Winnie C "We will fight them on the beaches... we will _never_ surrender"
H the V "Cry 'God for Harry, England, and St George!" (ok not a real speech as such but still...)

any thoughts?


----------



## svalbard (Jan 12, 2016)




----------



## svalbard (Jan 12, 2016)

...or Lincoln's Gettysburg Address.


----------



## SilentRoamer (Jan 12, 2016)

I immediately though of Churchill, followed by Hitler, followed by MLK before clicking and reading your post.

I think being from the UK and over a certain age means you are going to get more exposure to WC and AH because they were taught (World War History) as part of the extended curriculum.


----------



## WaylanderToo (Jan 12, 2016)

To boldly go? <grin>


----------



## The Ace (Jan 12, 2016)

Churchill's speech during the Battle of Britain, with the immortal line, "Never in the field of human conflict was so much owed, by so many, to so few." It superbly captured the moment when victory seemed possible - his, "Finest Hour," speech is also right up there.


----------



## thaddeus6th (Jan 12, 2016)

The Saint Crispin's Day speech (once more unto the breach, dear friends, once more), or Churchill's would be the first things that spring to mind.

It's interesting that all the (admittedly few) suggestions so far are very recent, except the Henry V one [written by Shakespeare, but still four centuries old].


----------



## Vertigo (Jan 12, 2016)

An SF forum and no one's mentioned JFK's " not because they are easy, but because they are hard..."?!


----------



## Dennis E. Taylor (Jan 12, 2016)

Can't we all just get along?


----------



## Extollager (Jan 12, 2016)

Moses giving the Ten Commandments.


----------



## Tulius Hostilius (Jan 12, 2016)

The first one that came to my mind was the one by Churchill in “Never in the field of human conflict was so much owed by so many to so few”, followed by the one by JFK when he said “Ask not what your country can do for you – ask what you can do for your country”.


----------



## WaylanderToo (Jan 12, 2016)

you could argue that the MOST well known would be something in the bible 

"oh Father, why hast thou forsaken me?" being an obvious one or various other sermons by Jesus


----------



## TheDustyZebra (Jan 12, 2016)

"Friends, Romans, countrymen, lend me your ears...."

"To be, or not to be, that is the question...."

How many of the most famous speeches in history were written by Shakespeare?


----------



## Ray Pullar (Jan 13, 2016)

The Apology of Socrates (as recounted by Plato and Xenophon). Also: the funeral oration of Pericles.


----------



## WaylanderToo (Jan 13, 2016)

Ray Pullar said:


> The Apology of Socrates (as recounted by Plato and Xenophon).

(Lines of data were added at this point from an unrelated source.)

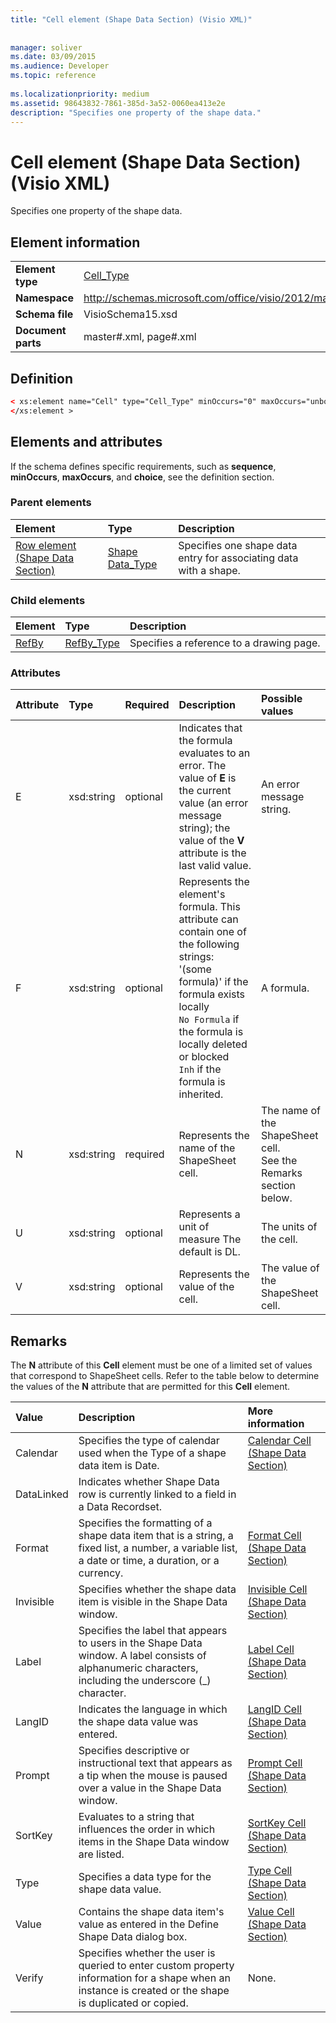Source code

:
 ```yaml
---
title: "Cell element (Shape Data Section) (Visio XML)"
 
 
manager: soliver
ms.date: 03/09/2015
ms.audience: Developer
ms.topic: reference
 
ms.localizationpriority: medium
ms.assetid: 98643832-7861-385d-3a52-0060ea413e2e
description: "Specifies one property of the shape data."
---
```


# Cell element (Shape Data Section) (Visio XML)

Specifies one property of the shape data.
  
## Element information

|||
|:-----|:-----|
|**Element type** <br/> |[Cell_Type](cell_type-complextypevisio-xml.md) <br/> |
|**Namespace** <br/> |http://schemas.microsoft.com/office/visio/2012/main  <br/> |
|**Schema file** <br/> |VisioSchema15.xsd  <br/> |
|**Document parts** <br/> |master#.xml, page#.xml  <br/> |
   
## Definition

```XML
< xs:element name="Cell" type="Cell_Type" minOccurs="0" maxOccurs="unbounded" >
</xs:element >
```

## Elements and attributes

If the schema defines specific requirements, such as **sequence**, **minOccurs**, **maxOccurs**, and **choice**, see the definition section. 
  
### Parent elements

|**Element**|**Type**|**Description**|
|:-----|:-----|:-----|
|[Row element (Shape Data Section)](row-element-shape-data-sectionvisio-xml.md) <br/> |[Shape Data_Type](propertyrow_type-complextypevisio-xml.md) <br/> |Specifies one shape data entry for associating data with a shape.  <br/> |
   
### Child elements

|**Element**|**Type**|**Description**|
|:-----|:-----|:-----|
|[RefBy](refby-element-cell_type-complextypevisio-xml.md) <br/> |[RefBy_Type](refby_type-complextypevisio-xml.md) <br/> |Specifies a reference to a drawing page.  <br/> |
   
### Attributes

|**Attribute**|**Type**|**Required**|**Description**|**Possible values**|
|:-----|:-----|:-----|:-----|:-----|
|E  <br/> |xsd:string  <br/> |optional  <br/> |Indicates that the formula evaluates to an error. The value of **E** is the current value (an error message string); the value of the **V** attribute is the last valid value.  <br/> |An error message string.  <br/> |
|F  <br/> |xsd:string  <br/> |optional  <br/> | Represents the element's formula. This attribute can contain one of the following strings:  <br/>  '(some formula)' if the formula exists locally  <br/>  `No Formula` if the formula is locally deleted or blocked  <br/>  `Inh` if the formula is inherited.  <br/> |A formula.  <br/> |
|N  <br/> |xsd:string  <br/> |required  <br/> |Represents the name of the ShapeSheet cell.  <br/> |The name of the ShapeSheet cell.  <br/> See the Remarks section below.  <br/> |
|U  <br/> |xsd:string  <br/> |optional  <br/> |Represents a unit of measure The default is DL.  <br/> |The units of the cell.  <br/> |
|V  <br/> |xsd:string  <br/> |optional  <br/> |Represents the value of the cell.  <br/> |The value of the ShapeSheet cell.  <br/> |
   
## Remarks

The **N** attribute of this **Cell** element must be one of a limited set of values that correspond to ShapeSheet cells. Refer to the table below to determine the values of the **N** attribute that are permitted for this **Cell** element. 
  
|**Value**|**Description**|**More information**|
|:-----|:-----|:-----|
|Calendar  <br/> |Specifies the type of calendar used when the Type of a shape data item is Date.  <br/> |[Calendar Cell (Shape Data Section)](calendar-cell-shape-data-section.md) <br/> |
|DataLinked  <br/> |Indicates whether Shape Data row is currently linked to a field in a Data Recordset.  <br/> ||
|Format  <br/> |Specifies the formatting of a shape data item that is a string, a fixed list, a number, a variable list, a date or time, a duration, or a currency.  <br/> |[Format Cell (Shape Data Section)](format-cell-shape-data-section.md) <br/> |
|Invisible  <br/> |Specifies whether the shape data item is visible in the Shape Data window.  <br/> |[Invisible Cell (Shape Data Section)](invisible-cell-shape-data-section.md) <br/> |
|Label  <br/> |Specifies the label that appears to users in the Shape Data window. A label consists of alphanumeric characters, including the underscore (_) character.  <br/> |[Label Cell (Shape Data Section)](label-cell-shape-data-section.md) <br/> |
|LangID  <br/> |Indicates the language in which the shape data value was entered.  <br/> |[LangID Cell (Shape Data Section)](langid-cell-shape-data-section.md) <br/> |
|Prompt  <br/> |Specifies descriptive or instructional text that appears as a tip when the mouse is paused over a value in the Shape Data window.  <br/> |[Prompt Cell (Shape Data Section)](prompt-cell-shape-data-section.md) <br/> |
|SortKey  <br/> |Evaluates to a string that influences the order in which items in the Shape Data window are listed.  <br/> |[SortKey Cell (Shape Data Section)](sortkey-cell-shape-data-section.md) <br/> |
|Type  <br/> |Specifies a data type for the shape data value.  <br/> |[Type Cell (Shape Data Section)](type-cell-shape-data-section.md) <br/> |
|Value  <br/> |Contains the shape data item's value as entered in the Define Shape Data dialog box.  <br/> |[Value Cell (Shape Data Section)](value-cell-shape-data-section.md) <br/> |
|Verify  <br/> |Specifies whether the user is queried to enter custom property information for a shape when an instance is created or the shape is duplicated or copied.  <br/> |None.  <br/> |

for a while I thought of Anabasis when you mentioned Xenophon


----------



## Droflet (Jan 13, 2016)

'What we need to learn to do, we learn by doing." Some old Greek dude called Aristotle.


----------



## aThenian (Jan 13, 2016)

I immediately thought of Pericles's funeral speech too - as recounted by Thucydides.  Defining democracy and all that.  Possible contender for most famous throughout history, but it won't be the most famous now for sure, and there are so many more people living now it loses out, I guess.

I don't understand re Henry V.  Hamlet's To Be Or Not To Be is more famous, and both speeches are fictional.


----------



## aThenian (Jan 13, 2016)

Actually thinking this over some more - The Sermon on the Mount?


----------



## galanx (Jan 13, 2016)

I think I would say a speech has to be a public address- which- in fiction- rules out both Hamlet, Macbeth and Prospero's soliloquies; leaving Mark Antony's "Lend me your ears" and Henry V's "Band of Brothers".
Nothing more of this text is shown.